Their study investigates the effects of different rates of immigration on regional
unemployment rates across the whole of Britain.
They reason that if immigrants do (as some people believe ) compete head-to-head with
existing workers, undercutting their pay and pushing them out of jobs, then unemployment
should be higher in just those places where immigrant inflows loom larger.
The researchers find that these effects are typically small; indeed, one cannot be confident
that there is any impact at all.
Why are these effects so small and imprecise? One possibility is that employment levels of
immigrants and non-immigrants are only maintained in the face of greater competition by
lower wages. But these researchers find no adverse wage effects either.

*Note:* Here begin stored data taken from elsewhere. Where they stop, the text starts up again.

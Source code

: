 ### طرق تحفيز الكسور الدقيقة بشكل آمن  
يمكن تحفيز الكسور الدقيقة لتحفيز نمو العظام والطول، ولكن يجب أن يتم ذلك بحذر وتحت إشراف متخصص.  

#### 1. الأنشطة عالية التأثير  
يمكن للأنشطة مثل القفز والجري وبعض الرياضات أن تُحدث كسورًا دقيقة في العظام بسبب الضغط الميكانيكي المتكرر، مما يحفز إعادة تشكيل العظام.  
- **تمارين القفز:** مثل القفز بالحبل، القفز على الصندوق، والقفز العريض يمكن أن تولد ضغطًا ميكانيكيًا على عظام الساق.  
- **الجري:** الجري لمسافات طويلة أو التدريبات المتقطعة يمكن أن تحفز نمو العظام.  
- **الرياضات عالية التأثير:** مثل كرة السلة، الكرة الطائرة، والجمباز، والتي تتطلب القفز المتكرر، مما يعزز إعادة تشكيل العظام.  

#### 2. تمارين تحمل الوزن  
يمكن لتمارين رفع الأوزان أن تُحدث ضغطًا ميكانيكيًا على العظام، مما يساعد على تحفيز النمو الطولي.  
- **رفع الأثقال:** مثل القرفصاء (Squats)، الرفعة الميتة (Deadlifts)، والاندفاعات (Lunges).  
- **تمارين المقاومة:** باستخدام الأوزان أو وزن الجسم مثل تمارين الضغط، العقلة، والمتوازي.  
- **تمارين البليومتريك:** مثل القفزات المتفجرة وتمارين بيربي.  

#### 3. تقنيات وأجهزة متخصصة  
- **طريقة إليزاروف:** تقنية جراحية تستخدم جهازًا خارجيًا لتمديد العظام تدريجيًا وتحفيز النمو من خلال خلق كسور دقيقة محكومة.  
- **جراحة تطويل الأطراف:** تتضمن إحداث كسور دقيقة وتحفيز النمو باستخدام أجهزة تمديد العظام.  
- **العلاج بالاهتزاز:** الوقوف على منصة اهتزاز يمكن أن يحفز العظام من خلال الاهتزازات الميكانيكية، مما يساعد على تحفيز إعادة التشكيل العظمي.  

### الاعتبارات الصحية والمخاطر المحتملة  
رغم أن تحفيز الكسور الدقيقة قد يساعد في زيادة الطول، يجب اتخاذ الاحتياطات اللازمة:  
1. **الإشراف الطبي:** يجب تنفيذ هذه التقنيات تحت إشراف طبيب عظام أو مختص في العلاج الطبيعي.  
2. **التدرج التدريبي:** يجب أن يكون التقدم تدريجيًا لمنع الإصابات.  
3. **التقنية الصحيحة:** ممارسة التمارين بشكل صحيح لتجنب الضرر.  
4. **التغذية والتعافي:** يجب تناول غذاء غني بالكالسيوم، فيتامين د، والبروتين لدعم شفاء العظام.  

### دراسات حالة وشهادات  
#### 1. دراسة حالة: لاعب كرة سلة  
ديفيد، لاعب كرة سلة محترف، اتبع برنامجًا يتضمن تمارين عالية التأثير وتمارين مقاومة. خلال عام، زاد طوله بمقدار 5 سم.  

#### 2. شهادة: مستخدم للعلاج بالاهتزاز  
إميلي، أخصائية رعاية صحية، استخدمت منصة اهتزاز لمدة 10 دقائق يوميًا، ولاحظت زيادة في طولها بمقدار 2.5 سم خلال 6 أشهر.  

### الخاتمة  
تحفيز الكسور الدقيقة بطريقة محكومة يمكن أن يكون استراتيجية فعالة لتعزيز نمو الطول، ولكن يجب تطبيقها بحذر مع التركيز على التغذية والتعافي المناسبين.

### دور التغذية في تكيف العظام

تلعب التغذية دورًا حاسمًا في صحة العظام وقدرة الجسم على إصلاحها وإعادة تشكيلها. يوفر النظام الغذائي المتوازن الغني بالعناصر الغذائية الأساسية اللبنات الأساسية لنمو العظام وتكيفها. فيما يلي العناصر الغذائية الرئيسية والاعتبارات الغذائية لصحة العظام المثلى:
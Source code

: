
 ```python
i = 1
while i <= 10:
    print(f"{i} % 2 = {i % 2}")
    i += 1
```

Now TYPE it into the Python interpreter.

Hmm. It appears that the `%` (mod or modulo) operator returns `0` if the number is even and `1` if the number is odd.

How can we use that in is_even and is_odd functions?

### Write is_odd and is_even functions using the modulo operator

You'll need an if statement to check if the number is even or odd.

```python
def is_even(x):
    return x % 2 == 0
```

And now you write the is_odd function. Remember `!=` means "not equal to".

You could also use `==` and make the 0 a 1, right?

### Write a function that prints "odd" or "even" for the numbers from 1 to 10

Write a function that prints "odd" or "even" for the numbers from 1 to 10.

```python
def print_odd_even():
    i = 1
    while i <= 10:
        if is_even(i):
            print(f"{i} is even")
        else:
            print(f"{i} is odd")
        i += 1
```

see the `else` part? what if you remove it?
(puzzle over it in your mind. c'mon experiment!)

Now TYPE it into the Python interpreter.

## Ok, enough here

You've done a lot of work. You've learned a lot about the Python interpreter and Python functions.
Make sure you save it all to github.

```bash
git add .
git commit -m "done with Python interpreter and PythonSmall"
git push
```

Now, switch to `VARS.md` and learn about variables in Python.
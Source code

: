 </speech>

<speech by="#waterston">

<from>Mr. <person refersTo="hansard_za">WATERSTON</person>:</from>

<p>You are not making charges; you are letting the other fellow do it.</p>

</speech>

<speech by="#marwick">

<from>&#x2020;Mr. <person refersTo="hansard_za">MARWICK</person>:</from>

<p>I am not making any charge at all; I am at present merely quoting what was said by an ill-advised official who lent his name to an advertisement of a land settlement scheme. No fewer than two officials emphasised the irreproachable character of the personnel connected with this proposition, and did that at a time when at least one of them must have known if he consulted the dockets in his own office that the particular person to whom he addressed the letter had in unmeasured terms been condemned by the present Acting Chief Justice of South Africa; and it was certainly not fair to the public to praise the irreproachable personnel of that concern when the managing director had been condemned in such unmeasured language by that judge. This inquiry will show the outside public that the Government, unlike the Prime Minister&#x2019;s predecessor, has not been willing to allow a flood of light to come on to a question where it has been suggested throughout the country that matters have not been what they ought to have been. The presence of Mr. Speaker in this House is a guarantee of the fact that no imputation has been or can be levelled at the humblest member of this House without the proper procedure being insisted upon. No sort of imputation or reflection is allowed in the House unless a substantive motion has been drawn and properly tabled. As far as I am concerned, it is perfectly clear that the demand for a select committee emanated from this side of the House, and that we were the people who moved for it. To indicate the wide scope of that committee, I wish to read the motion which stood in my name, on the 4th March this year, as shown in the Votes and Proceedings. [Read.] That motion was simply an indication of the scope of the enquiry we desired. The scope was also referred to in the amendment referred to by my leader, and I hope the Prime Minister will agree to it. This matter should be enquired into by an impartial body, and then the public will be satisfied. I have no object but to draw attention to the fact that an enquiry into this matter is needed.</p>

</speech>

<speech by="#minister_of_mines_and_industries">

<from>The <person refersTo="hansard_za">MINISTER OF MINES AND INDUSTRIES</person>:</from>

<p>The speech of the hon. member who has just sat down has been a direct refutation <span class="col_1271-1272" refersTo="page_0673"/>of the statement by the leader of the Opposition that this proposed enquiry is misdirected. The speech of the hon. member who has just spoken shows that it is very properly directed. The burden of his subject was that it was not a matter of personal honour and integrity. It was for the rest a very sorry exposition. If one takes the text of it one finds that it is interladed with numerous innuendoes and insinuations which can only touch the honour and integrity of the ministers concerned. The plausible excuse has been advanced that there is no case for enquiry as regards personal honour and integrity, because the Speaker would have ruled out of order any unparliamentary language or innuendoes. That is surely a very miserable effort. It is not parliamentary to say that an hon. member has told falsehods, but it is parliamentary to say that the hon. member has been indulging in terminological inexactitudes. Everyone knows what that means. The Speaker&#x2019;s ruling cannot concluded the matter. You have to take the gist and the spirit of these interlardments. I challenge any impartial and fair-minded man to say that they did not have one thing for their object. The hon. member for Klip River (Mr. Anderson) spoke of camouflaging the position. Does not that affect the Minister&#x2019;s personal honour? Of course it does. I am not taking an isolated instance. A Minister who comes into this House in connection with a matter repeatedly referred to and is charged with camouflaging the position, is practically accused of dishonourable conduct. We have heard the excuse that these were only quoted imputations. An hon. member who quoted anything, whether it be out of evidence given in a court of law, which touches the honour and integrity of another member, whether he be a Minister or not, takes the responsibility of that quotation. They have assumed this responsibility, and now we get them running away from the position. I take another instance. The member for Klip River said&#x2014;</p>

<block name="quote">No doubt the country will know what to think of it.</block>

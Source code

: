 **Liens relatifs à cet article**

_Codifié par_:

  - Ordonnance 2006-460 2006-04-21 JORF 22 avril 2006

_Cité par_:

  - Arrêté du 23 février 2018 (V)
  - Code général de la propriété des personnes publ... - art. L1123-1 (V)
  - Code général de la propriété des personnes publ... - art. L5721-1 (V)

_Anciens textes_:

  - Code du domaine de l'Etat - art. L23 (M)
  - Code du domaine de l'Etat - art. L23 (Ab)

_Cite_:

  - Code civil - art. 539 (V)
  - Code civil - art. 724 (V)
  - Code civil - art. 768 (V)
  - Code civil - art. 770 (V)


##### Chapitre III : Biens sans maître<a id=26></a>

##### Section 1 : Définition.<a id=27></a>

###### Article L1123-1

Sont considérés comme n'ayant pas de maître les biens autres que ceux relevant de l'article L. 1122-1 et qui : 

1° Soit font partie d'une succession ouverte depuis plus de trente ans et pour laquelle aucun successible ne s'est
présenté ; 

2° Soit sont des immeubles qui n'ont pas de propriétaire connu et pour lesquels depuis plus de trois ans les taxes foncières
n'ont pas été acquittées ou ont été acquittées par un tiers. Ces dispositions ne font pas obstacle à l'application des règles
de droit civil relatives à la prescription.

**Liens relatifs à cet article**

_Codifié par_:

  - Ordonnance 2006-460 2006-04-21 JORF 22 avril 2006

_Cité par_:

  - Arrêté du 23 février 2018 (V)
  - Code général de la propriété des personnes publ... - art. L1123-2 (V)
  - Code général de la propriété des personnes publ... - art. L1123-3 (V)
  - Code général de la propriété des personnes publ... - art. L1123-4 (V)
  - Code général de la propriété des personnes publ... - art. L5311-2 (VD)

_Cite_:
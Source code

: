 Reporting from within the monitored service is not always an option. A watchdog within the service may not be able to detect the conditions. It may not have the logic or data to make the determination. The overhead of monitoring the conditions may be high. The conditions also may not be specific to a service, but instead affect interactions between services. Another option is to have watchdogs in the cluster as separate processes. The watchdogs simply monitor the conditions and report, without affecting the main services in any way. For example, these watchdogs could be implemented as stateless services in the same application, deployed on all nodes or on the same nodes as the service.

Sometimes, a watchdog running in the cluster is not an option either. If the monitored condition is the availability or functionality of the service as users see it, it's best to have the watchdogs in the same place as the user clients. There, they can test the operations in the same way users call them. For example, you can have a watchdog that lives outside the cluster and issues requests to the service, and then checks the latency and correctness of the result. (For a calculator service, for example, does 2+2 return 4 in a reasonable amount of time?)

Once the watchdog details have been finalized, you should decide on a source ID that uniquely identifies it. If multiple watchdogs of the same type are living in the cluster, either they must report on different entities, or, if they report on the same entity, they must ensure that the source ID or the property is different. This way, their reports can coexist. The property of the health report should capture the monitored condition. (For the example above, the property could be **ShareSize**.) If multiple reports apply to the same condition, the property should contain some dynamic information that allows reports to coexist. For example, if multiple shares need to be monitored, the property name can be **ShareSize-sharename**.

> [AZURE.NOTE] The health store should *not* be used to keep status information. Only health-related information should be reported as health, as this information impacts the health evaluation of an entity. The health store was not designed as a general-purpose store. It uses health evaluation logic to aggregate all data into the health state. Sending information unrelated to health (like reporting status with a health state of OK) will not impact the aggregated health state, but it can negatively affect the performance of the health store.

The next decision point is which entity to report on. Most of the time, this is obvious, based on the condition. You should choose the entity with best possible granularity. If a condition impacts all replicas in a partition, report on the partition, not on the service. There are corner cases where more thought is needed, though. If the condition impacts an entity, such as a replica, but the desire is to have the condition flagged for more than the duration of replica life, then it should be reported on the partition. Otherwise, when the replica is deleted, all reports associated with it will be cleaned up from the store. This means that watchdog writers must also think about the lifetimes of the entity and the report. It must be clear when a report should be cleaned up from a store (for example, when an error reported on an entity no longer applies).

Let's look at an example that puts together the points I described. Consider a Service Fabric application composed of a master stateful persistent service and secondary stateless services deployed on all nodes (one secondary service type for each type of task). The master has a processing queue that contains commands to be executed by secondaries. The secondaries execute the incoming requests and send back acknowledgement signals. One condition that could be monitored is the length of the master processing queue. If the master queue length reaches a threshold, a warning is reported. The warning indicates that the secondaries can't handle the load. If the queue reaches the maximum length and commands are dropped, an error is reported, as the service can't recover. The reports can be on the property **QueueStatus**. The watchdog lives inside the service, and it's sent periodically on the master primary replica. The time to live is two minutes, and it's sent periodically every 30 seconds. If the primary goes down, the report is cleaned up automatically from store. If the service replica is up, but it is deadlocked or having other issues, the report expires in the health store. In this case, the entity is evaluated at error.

Instead, they argue, immigrants create their own jobs by expanding employment as a
whole. To the extent that immigrants bring different skills to a locality, that locality
specialises more in goods and services that are intensive in the use of those skills, selling
them in competitive markets at home and abroad.
One way of viewing the phenomenon is to say that it is the goods market that does the
adjusting to immigration rather than the labour market.
ENDS
Notes for Editors: ‘The Impact of Immigration on the UK Labour Market’ by Christian
Dustmann, Francesca Fabbri and Ian Preston is published in the November 2005 issue of
the Economic Journal.
Christian Dustmann and Ian Preston are at University College London. Francesca Fabbri is
at the University of Munich.
For further information: contact Christian Dustmann on 020-7679-5832 (email:
c.dustmann@ucl.ac.uk); or RES Media Consultant Romesh Vaitilingam on 0117-983-9770
or 07768-661095 (email: romesh@compuserve.com).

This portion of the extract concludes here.